Filetto Pepe Verde is not only simple but also incredibly quick to prepare. It is an iconic classic of international cuisine and a staple in the Italian kitchen. The flavor of the meat, which should always be of the best quality, is enhanced wonderfully by the velvety sauce. The best Pepe Verde I ever had was at Ristorante Tullio, in the center of Rome. This hidden gem is filled with Romans, not tourists, which means it is superb food! When eating this decadent dish, I like to pair it with a big, bold Brunello di Montalcino from Madonna Nera. It is absolutely the most fantastic pairing!

When I lived in Como, I was a mere 20-minute drive to the hustle and bustle of the chicest city in Italy, Milano. Not only is the shopping insane, but the restaurant options are endless and all of 5-star quality. Cotolette alla Milanese, breaded cutlets, is a well-known dish from Milan, along with Aspargi alla Milanese and Risotto alla Milanese. Milanese-style cutlets is a quick and easy recipe that everyone recognizes as the symbol of Milan. Traditionally this dish is made with thin veal cutlets; however, I prefer chicken or turkey. Serve this iconic breaded and fried deliciousness with a white wine higher in acid to cleanse the palate after each bite. I recommend Valente Emozione No. 1, a 100% Montonico wine from the mountains of Abruzzo.

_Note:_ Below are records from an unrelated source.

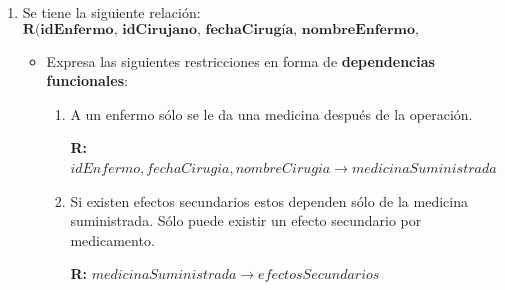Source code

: \documentclass[a4paper, 12pt]{report}
\begin{document}
\begin{enumerate}
\begin{itemize}
\end{itemize}

	\item Se tiene la siguiente relación: 
	$$\textbf{R(idEnfermo, idCirujano, fechaCirugía, nombreEnfermo, direcciónEnfermo, nombreCirujano, nombreCirugía, medicinaSuministrada, efectosSecundarios)}$$
	\begin{itemize}
		\item Expresa las siguientes restricciones en forma de \textbf{dependencias funcionales}: 
		\begin{enumerate}
		\item A un enfermo sólo se le da una medicina después de la operación.
		
		\textbf{R:} $idEnfermo,fechaCirugia,nombreCirugia \rightarrow medicinaSuministrada$

		\item Si existen efectos secundarios estos dependen sólo de la medicina suministrada. Sólo puede existir un efecto secundario por medicamento. 
		
		\textbf{R:} $medicinaSuministrada \rightarrow efectosSecundarios$
		\end{enumerate}
	\end{itemize}
\end{enumerate}
\end{document}
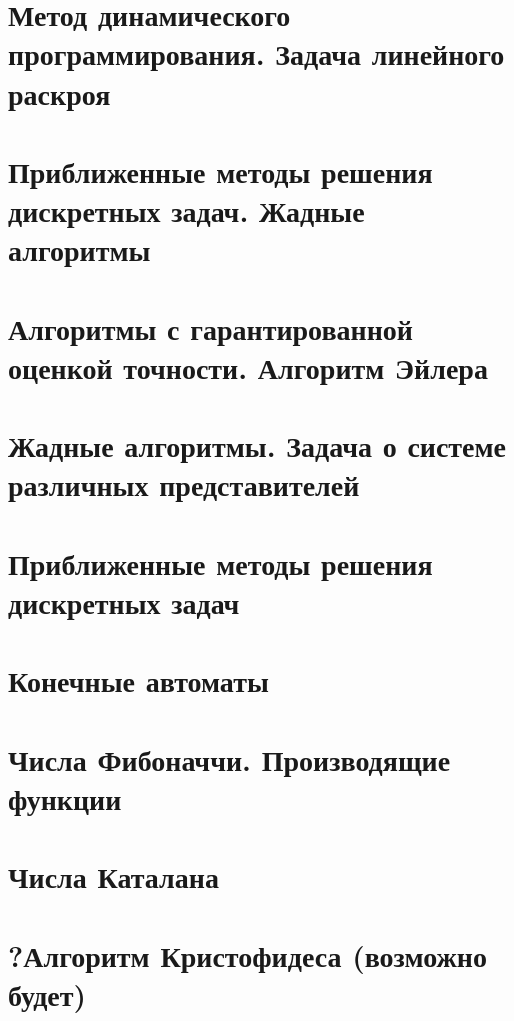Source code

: \documentclass[12pt, fleqn]{article}
\begin{document}
\section{Метод динамического программирования. Задача линейного раскроя}


\section{Приближенные методы решения дискретных задач. Жадные алгоритмы}


\section{Алгоритмы с гарантированной оценкой точности. Алгоритм Эйлера}


\section{Жадные алгоритмы. Задача о системе различных представителей}


\section{Приближенные методы решения дискретных задач}


\section{Конечные автоматы}


\section{Числа Фибоначчи. Производящие функции}


\section{Числа Каталана}


\section{?Алгоритм Кристофидеса (возможно будет)}
\end{document}

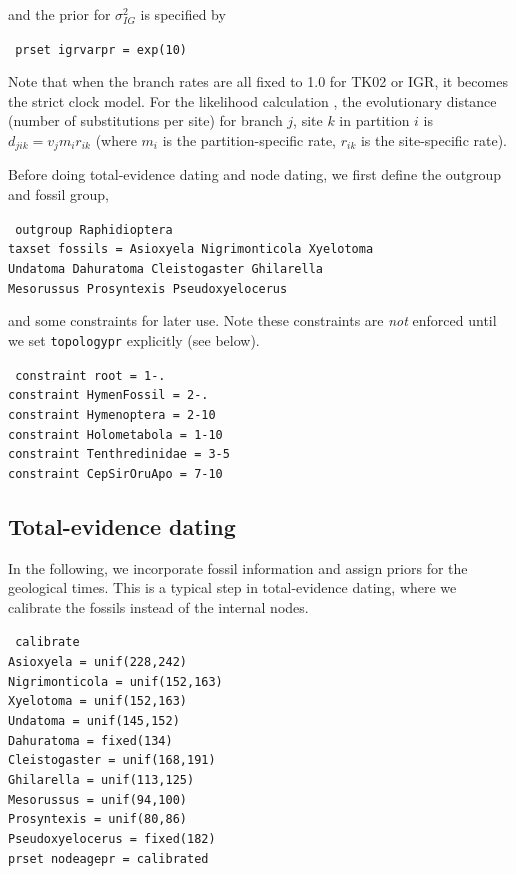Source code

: \documentclass[12pt]{article}
\begin{document}
\noindent and the prior for $\sigma^2_{IG}$ is specified by 

\medskip
{\tt \color{red} \noindent
prset igrvarpr = exp(10)
}
\medskip

Note that when the branch rates are all fixed to 1.0 for TK02 or IGR, it becomes the strict clock model.
For the likelihood calculation \citep{Felsenstein:1981vk}, the evolutionary distance (number of substitutions per site) for branch $j$, site $k$ in partition $i$ is $d_{jik} = v_{j} m_i r_{ik}$ 
(where $m_i$ is the partition-specific rate, $r_{ik}$ is the site-specific rate).

Before doing total-evidence dating and node dating, we first define the outgroup and fossil group,

\medskip
{\tt \color{red} \noindent
outgroup Raphidioptera  \\
taxset fossils = Asioxyela Nigrimonticola Xyelotoma \\
\indent          Undatoma Dahuratoma Cleistogaster  Ghilarella\\
\indent          Mesorussus Prosyntexis Pseudoxyelocerus
}
\medskip

\noindent and some constraints for later use. Note these constraints are {\it not} enforced until we set {\tt topologypr} explicitly (see below).

\medskip
{\tt \color{red} \noindent
constraint root = 1-.           \\
constraint HymenFossil = 2-.    \\
constraint Hymenoptera = 2-10   \\
constraint Holometabola = 1-10  \\
constraint Tenthredinidae = 3-5 \\
constraint CepSirOruApo = 7-10
}
\medskip

\subsection{Total-evidence dating}

In the following, we incorporate fossil information and assign priors for the
geological times.
This is a typical step in total-evidence dating, where we calibrate the fossils instead of the internal nodes.

\medskip
{\tt \color{red} \noindent
calibrate  \\
\indent Asioxyela = unif(228,242)      \\
\indent Nigrimonticola = unif(152,163) \\
\indent Xyelotoma = unif(152,163)      \\
\indent Undatoma = unif(145,152)       \\
\indent Dahuratoma = fixed(134)        \\
\indent Cleistogaster = unif(168,191)  \\
\indent Ghilarella = unif(113,125)     \\
\indent Mesorussus = unif(94,100)      \\
\indent Prosyntexis = unif(80,86)      \\
\indent Pseudoxyelocerus = fixed(182)  \\
prset nodeagepr = calibrated
}
\medskip
\end{document}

Brodetto was initially created out of necessity, as every fishing boat had fish and seafood that could not be sold due to poor quality or size, so Marche’s fisherman invented a delicious silky-textured fish soup, as they did not ever throw anything away. This simple dish could be made directly on board the ship with a bit of seawater, vinegar, and olive oil. Almost every town in every region along the coastline of Italy has its version of Brodetto. Enjoy a crisp, chilled glass of Marchese white wine, like Centanni’s Falerio, a beautiful blend of Passerina, Pecorino, and Trebbiano grapes.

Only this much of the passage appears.